By any reasonable measure, the past two weeks have not gone according to plan in Washington or Tel Aviv. When Donald Trump remarked in a recent interview that regime change in Iran “is not going to happen easily,” the statement carried the weary tone of a man acknowledging political gravity. It was less a revelation than a quiet admission of failure.

For weeks, the strategy had seemed straightforward: military pressure, psychological warfare, and the familiar expectation that domestic unrest would fracture the Iranian state from within. Israel joined in military operations. Commentators in Western capitals predicted a predictable script—bombs from outside, protests from inside, and eventually the collapse of the ruling order.

Instead, something almost antique in its political simplicity occurred. The Iranian public, divided and often angry at its own government, suddenly remembered that it had a country.

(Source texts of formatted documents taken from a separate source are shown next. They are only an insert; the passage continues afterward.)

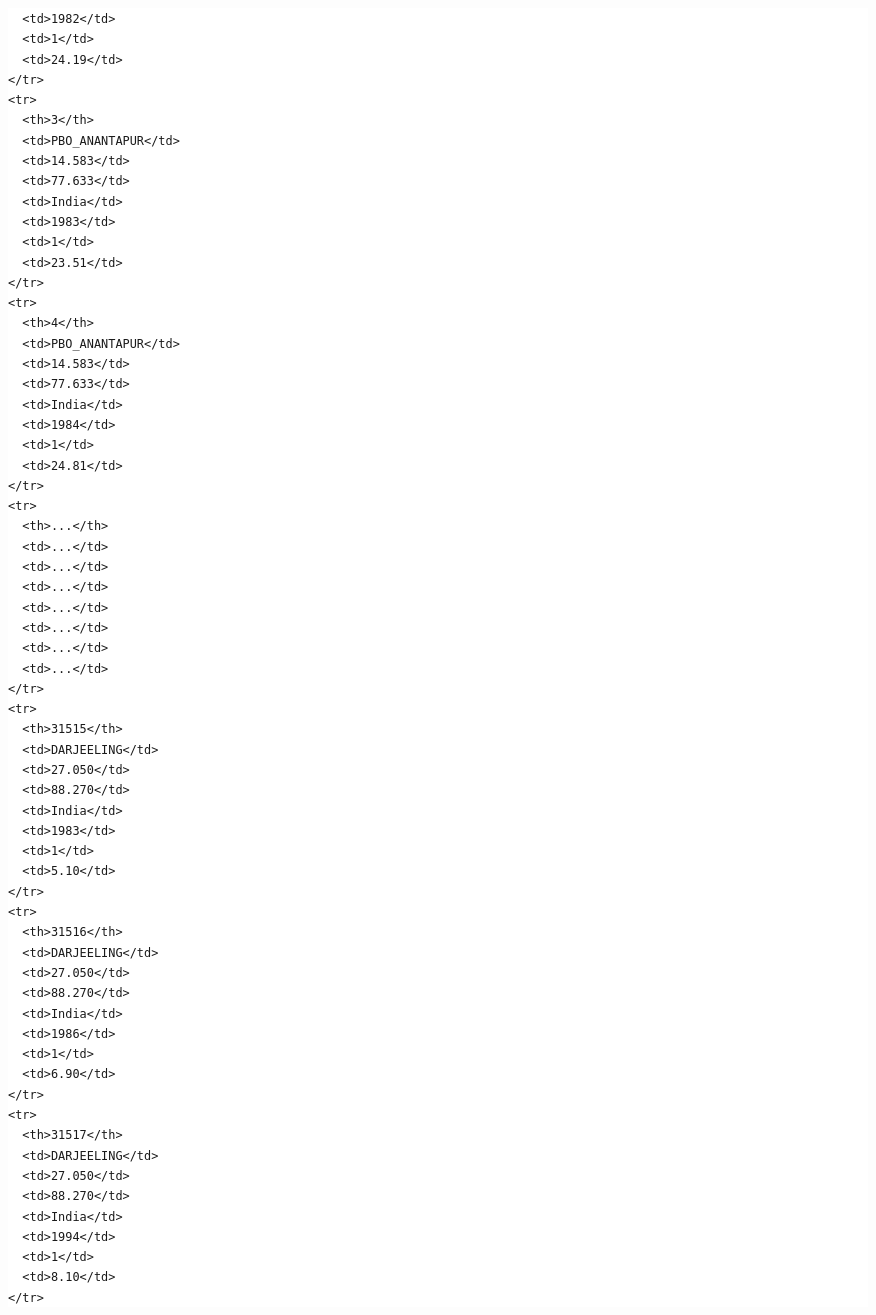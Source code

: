       <td>1982</td>
      <td>1</td>
      <td>24.19</td>
    </tr>
    <tr>
      <th>3</th>
      <td>PBO_ANANTAPUR</td>
      <td>14.583</td>
      <td>77.633</td>
      <td>India</td>
      <td>1983</td>
      <td>1</td>
      <td>23.51</td>
    </tr>
    <tr>
      <th>4</th>
      <td>PBO_ANANTAPUR</td>
      <td>14.583</td>
      <td>77.633</td>
      <td>India</td>
      <td>1984</td>
      <td>1</td>
      <td>24.81</td>
    </tr>
    <tr>
      <th>...</th>
      <td>...</td>
      <td>...</td>
      <td>...</td>
      <td>...</td>
      <td>...</td>
      <td>...</td>
      <td>...</td>
    </tr>
    <tr>
      <th>31515</th>
      <td>DARJEELING</td>
      <td>27.050</td>
      <td>88.270</td>
      <td>India</td>
      <td>1983</td>
      <td>1</td>
      <td>5.10</td>
    </tr>
    <tr>
      <th>31516</th>
      <td>DARJEELING</td>
      <td>27.050</td>
      <td>88.270</td>
      <td>India</td>
      <td>1986</td>
      <td>1</td>
      <td>6.90</td>
    </tr>
    <tr>
      <th>31517</th>
      <td>DARJEELING</td>
      <td>27.050</td>
      <td>88.270</td>
      <td>India</td>
      <td>1994</td>
      <td>1</td>
      <td>8.10</td>
    </tr>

That realization changes everything.

History has always shown that nations tolerate astonishing levels of internal dissent—until an external threat appears. At that moment, grievances are often postponed, rivalries muted, and patriotism, dormant but powerful, rises with surprising speed. The phenomenon is neither mysterious nor uniquely Iranian. One can find it in the pages of history from World War II to the early days after the September 11 attacks in the United States.

In Iran’s case, the calculation by outside powers misunderstood a fundamental political instinct. The Iranian public may criticize its leaders; it may even protest them. But when those protests appear to be manipulated or encouraged by foreign adversaries, the dynamic changes.

National pride enters the room.

At first, the protests within Iran seemed to follow the pattern familiar to observers of modern politics: anger over governance, frustration over economic hardship, and calls for reform. These were authentic grievances. Yet the moment many Iranians sensed that Western governments—and especially Israel—were attempting to weaponize that discontent, the protests began to lose........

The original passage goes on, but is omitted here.